Records from a data collection ▸
=-=-=

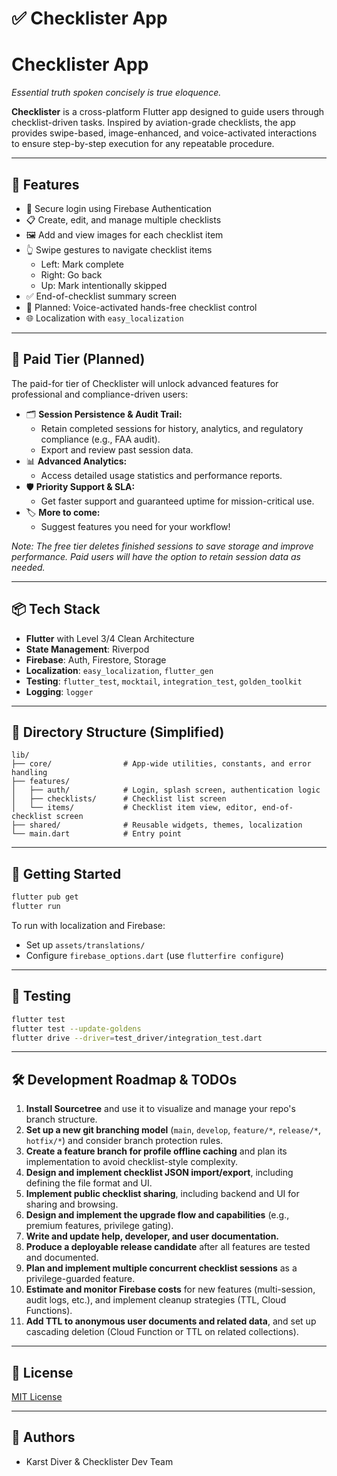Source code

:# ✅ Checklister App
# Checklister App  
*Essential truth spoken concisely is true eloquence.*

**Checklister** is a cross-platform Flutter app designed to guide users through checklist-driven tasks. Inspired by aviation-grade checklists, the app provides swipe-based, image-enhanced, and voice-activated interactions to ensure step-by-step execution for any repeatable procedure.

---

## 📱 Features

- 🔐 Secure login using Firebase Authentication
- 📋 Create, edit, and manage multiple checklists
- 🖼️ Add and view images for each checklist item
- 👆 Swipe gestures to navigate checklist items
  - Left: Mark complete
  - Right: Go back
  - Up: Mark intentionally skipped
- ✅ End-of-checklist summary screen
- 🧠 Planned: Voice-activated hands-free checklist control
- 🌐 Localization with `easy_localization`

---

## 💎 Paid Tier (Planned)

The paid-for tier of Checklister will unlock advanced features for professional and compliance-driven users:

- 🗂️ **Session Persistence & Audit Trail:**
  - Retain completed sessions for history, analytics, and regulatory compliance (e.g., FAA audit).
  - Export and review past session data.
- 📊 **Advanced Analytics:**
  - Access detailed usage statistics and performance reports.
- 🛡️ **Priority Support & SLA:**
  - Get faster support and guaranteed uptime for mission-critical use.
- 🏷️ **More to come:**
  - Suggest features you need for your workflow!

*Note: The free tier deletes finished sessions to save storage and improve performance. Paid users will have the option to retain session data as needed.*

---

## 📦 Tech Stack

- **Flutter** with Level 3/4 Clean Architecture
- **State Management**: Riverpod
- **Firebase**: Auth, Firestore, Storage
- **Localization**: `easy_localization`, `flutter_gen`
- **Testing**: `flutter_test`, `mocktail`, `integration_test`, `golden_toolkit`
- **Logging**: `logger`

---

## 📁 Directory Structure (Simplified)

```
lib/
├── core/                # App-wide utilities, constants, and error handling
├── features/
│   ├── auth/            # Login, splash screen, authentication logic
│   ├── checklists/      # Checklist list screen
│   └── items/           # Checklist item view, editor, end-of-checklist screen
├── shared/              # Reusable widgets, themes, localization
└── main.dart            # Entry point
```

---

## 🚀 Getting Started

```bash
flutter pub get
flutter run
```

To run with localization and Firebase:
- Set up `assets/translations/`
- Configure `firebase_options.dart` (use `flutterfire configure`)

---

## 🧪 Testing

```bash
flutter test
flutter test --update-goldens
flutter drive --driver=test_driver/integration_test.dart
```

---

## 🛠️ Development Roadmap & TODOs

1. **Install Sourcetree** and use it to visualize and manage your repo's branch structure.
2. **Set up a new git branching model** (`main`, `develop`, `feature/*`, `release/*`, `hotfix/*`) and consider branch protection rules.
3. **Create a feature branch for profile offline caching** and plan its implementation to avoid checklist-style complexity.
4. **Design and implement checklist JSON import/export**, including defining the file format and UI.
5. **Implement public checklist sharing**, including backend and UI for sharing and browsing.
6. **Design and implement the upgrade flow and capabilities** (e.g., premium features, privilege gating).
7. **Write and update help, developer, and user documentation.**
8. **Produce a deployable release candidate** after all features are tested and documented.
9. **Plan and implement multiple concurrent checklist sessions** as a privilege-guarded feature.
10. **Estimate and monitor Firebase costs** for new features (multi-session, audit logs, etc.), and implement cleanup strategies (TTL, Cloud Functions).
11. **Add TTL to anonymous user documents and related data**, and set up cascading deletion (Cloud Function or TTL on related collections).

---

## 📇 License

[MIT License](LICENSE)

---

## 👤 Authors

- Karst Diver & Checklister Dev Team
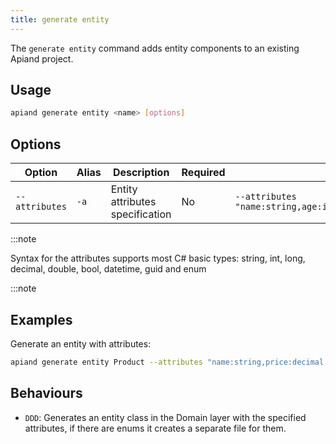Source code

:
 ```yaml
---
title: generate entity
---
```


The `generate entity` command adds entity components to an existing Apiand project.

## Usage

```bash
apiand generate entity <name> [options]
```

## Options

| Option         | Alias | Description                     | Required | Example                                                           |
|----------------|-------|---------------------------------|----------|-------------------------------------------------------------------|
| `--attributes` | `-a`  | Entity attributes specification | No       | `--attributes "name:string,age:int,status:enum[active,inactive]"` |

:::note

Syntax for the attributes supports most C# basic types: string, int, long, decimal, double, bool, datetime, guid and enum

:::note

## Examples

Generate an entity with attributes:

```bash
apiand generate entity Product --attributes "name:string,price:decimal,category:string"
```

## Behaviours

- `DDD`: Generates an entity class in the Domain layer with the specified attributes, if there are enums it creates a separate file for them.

=-=-=

Task directions ▸
In the answer, include exactly the lines from the top of the entries through the line containing "is true eloquence.*", and nothing else, not even the pictures.

Response box ▸
Source code

:# ✅ Checklister App
# Checklister App  
*Essential truth spoken concisely is true eloquence.*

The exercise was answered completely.